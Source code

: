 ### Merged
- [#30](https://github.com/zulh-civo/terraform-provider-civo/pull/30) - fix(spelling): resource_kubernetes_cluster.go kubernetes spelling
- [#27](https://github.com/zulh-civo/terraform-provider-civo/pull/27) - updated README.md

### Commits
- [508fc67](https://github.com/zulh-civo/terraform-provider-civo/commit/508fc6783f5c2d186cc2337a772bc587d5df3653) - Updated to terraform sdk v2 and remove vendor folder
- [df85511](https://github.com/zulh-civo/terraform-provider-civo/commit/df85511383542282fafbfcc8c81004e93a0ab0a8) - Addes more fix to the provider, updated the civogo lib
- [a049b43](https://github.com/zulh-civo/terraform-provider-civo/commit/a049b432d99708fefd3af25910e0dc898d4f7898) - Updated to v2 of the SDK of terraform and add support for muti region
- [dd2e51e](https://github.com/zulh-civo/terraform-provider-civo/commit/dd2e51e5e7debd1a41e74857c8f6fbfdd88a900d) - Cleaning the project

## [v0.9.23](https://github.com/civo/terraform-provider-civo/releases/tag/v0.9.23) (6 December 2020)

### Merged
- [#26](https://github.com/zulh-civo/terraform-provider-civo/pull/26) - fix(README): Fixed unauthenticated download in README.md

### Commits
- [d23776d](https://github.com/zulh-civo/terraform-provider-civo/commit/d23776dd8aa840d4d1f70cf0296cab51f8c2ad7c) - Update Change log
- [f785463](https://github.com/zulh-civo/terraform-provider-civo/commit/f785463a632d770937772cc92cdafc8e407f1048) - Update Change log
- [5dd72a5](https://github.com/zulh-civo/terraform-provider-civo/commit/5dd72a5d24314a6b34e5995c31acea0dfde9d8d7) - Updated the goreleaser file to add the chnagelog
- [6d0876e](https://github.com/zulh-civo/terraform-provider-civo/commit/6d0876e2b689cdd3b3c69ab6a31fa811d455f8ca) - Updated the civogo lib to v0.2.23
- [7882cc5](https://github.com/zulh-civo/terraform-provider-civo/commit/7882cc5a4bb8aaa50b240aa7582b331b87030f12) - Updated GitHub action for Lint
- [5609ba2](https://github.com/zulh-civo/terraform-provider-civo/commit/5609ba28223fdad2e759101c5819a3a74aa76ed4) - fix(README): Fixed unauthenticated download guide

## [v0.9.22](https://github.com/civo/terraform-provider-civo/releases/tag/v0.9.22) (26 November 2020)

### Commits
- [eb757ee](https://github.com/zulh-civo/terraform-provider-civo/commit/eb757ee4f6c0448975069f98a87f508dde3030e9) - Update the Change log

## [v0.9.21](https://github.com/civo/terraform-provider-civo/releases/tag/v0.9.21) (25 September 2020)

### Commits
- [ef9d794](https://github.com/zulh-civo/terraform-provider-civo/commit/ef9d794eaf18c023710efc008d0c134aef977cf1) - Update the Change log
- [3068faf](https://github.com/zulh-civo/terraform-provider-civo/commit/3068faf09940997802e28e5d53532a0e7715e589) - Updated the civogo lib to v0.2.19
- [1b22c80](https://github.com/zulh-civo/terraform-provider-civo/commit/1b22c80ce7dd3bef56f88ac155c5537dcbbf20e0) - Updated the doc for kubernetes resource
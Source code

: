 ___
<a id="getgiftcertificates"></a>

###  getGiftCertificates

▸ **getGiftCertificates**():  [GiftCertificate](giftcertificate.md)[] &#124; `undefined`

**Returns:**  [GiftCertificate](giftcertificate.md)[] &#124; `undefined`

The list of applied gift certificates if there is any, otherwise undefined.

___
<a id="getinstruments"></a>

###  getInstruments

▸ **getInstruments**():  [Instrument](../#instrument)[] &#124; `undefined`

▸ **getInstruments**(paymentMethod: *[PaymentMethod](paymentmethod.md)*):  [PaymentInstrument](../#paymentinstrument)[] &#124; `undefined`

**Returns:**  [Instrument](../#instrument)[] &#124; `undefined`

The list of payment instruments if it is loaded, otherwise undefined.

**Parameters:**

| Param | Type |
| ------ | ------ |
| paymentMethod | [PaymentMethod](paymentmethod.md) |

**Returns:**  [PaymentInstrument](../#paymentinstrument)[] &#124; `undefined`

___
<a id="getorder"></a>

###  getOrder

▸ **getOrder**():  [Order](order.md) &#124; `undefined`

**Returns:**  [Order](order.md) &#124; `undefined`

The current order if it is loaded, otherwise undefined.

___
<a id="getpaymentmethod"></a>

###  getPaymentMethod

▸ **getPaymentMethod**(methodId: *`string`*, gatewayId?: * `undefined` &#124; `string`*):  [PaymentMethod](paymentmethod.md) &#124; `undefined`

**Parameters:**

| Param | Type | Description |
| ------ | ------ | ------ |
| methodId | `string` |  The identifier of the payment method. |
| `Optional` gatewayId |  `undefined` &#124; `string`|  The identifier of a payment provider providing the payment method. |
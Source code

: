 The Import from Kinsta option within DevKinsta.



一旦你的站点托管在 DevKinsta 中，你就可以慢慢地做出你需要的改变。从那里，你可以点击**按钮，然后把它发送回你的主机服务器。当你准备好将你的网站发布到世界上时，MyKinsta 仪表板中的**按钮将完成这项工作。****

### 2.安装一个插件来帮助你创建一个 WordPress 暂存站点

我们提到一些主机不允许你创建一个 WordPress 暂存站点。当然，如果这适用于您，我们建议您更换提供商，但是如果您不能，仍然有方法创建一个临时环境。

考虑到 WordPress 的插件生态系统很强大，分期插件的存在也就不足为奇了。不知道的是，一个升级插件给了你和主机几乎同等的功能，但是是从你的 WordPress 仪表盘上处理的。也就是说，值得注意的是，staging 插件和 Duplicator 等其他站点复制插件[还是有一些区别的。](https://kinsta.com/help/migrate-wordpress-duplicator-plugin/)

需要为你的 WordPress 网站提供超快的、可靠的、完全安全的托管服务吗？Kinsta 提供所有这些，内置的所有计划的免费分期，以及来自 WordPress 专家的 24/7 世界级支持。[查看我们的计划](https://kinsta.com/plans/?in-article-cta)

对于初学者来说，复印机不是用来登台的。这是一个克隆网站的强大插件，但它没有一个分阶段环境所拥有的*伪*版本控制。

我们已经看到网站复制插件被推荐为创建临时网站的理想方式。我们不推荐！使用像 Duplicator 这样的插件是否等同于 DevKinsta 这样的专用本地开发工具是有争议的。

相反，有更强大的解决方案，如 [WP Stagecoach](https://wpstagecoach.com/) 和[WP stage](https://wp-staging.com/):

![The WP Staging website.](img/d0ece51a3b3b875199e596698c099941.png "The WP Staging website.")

* TASK PROMPT: What lines of the material above hold the string "Duplicator"? Please copy them.

* RESULT BELOW:
考虑到 WordPress 的插件生态系统很强大，分期插件的存在也就不足为奇了。不知道的是，一个升级插件给了你和主机几乎同等的功能，但是是从你的 WordPress 仪表盘上处理的。也就是说，值得注意的是，staging 插件和 Duplicator 等其他站点复制插件[还是有一些区别的。](https://kinsta.com/help/migrate-wordpress-duplicator-plugin/)
我们已经看到网站复制插件被推荐为创建临时网站的理想方式。我们不推荐！使用像 Duplicator 这样的插件是否等同于 DevKinsta 这样的专用本地开发工具是有争议的。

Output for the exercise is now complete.